Collected data:
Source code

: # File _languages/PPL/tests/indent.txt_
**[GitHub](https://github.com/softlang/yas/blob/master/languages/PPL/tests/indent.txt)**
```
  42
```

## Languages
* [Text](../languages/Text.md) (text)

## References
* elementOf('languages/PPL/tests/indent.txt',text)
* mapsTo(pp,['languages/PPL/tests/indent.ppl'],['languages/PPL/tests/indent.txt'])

TASK DESCRIPTION: What you give back should be exactly the lines of the entries above from the one containing "# File _languages/PPL/tests/indent.txt_" to the end, and nothing more.

FINAL ANSWER:
: # File _languages/PPL/tests/indent.txt_
**[GitHub](https://github.com/softlang/yas/blob/master/languages/PPL/tests/indent.txt)**
```
  42
```

## Languages
* [Text](../languages/Text.md) (text)

## References
* elementOf('languages/PPL/tests/indent.txt',text)
* mapsTo(pp,['languages/PPL/tests/indent.ppl'],['languages/PPL/tests/indent.txt'])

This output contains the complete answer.